Singhvi's Haveli was constructed from red sandstone and formerly painted indigo blue, like most of the surrounding buildings. This colour demarcated homes of pure vegetarian Brahmin families from others, earning Jodhpur the sobriquet the 'Blue City'.
"I deliberately changed the colour in order to distinguish it from other buildings," Singhvi says. "In fact, many of my guests often ask me about this decision as they are aware that Jodhpur is famous for its blue-tinted houses."
Apart from a few superficial changes, care has been taken to ensure that rooms retain their traditional decor and layout, despite the addition of some facilities. The haveli has 18 rooms, 11 of which are guest rooms.
The cost of these ranges from Rs200 to Rs1,000 per night, with prices higher during peak season (October-March).
The fact that Singhvi and his younger brother's family live in the haveli makes it different from others in the city. The transition from a home to a guest house could not have been easy and Singhvi admits that the first three years of operation posed several challenges for him and his wife.
"We used to double as cooks and serve home-cooked food to our guests, as we only had two employees at that time and they were required to perform other tasks. But now we have seven employees," he says.

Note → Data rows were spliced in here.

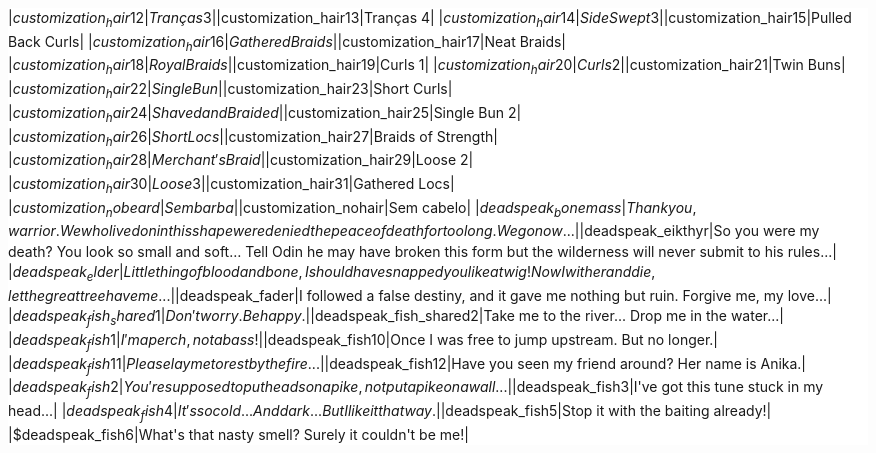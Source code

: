 |$customization_hair12|Tranças 3|
|$customization_hair13|Tranças 4|
|$customization_hair14|Side Swept 3|
|$customization_hair15|Pulled Back Curls|
|$customization_hair16|Gathered Braids|
|$customization_hair17|Neat Braids|
|$customization_hair18|Royal Braids|
|$customization_hair19|Curls 1|
|$customization_hair20|Curls 2|
|$customization_hair21|Twin Buns|
|$customization_hair22|Single Bun|
|$customization_hair23|Short Curls|
|$customization_hair24|Shaved and Braided|
|$customization_hair25|Single Bun 2|
|$customization_hair26|Short Locs|
|$customization_hair27|Braids of Strength|
|$customization_hair28|Merchant's Braid|
|$customization_hair29|Loose 2|
|$customization_hair30|Loose 3|
|$customization_hair31|Gathered Locs|
|$customization_nobeard|Sem barba|
|$customization_nohair|Sem cabelo|
|$deadspeak_bonemass|Thank you, warrior. We who lived on in this shape were denied the peace of death for too long. We go now...|
|$deadspeak_eikthyr|So you were my death? You look so small and soft… Tell Odin he may have broken this form but the wilderness will never submit to his rules...|
|$deadspeak_elder|Little thing of blood and bone, I should have snapped you like a twig! Now I wither and die, let the great tree have me...|
|$deadspeak_fader|I followed a false destiny, and it gave me nothing but ruin. Forgive me, my love...|
|$deadspeak_fish_shared1|Don't worry. Be happy.|
|$deadspeak_fish_shared2|Take me to the river... Drop me in the water...|
|$deadspeak_fish1|I'm a perch, not a bass!|
|$deadspeak_fish10|Once I was free to jump upstream. But no longer.|
|$deadspeak_fish11|Please lay me to rest by the fire...|
|$deadspeak_fish12|Have you seen my friend around? Her name is Anika.|
|$deadspeak_fish2|You're supposed to put heads on a pike, not put a pike on a wall...|
|$deadspeak_fish3|I've got this tune stuck in my head...|
|$deadspeak_fish4|It's so cold... And dark... But I like it that way.|
|$deadspeak_fish5|Stop it with the baiting already!|
|$deadspeak_fish6|What's that nasty smell? Surely it couldn't be me!|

"I still encounter difficulty in moving around as my injury plagues me. So my wife takes care of outside errands while my brother's sons take care of the guests."
Family atmosphere
Singhvi's Haveli clientele consists of mostly young budget backpackers, who hail from all over the world.
To illustrate this, Singhvi produces several yellow-paged guest books in which guests have written loving notes of appreciation. He says that his family strives to make the guests feel as though they are staying in a typical Rajasthani home with traditional hospitality.
"It is not unusual to find our guests ambling in to have a chat while we are cooking in our kitchen. The emphasis is to integrate the guests into the family and treat them like family members," he says.
The family serves Rajasthani vegetarian meals in the restaurant, although guests are welcome to prepare their own meals. Guests sit crosslegged, dining at low tables, mirroring the traditional way of eating.
The family's hospitality can be gauged from the guests' parting comments. One visitor wrote: "The Singhvi family has truly opened up their home and hearts to the lucky traveller who arrives here."
The transformation of havelis from residences to guest houses reflects a changing role these buildings play within the community.
No longer crumbling relics of the past, havelis are a source of employment while ensuring that Rajasthan's rich cultural and architectural legacy endures.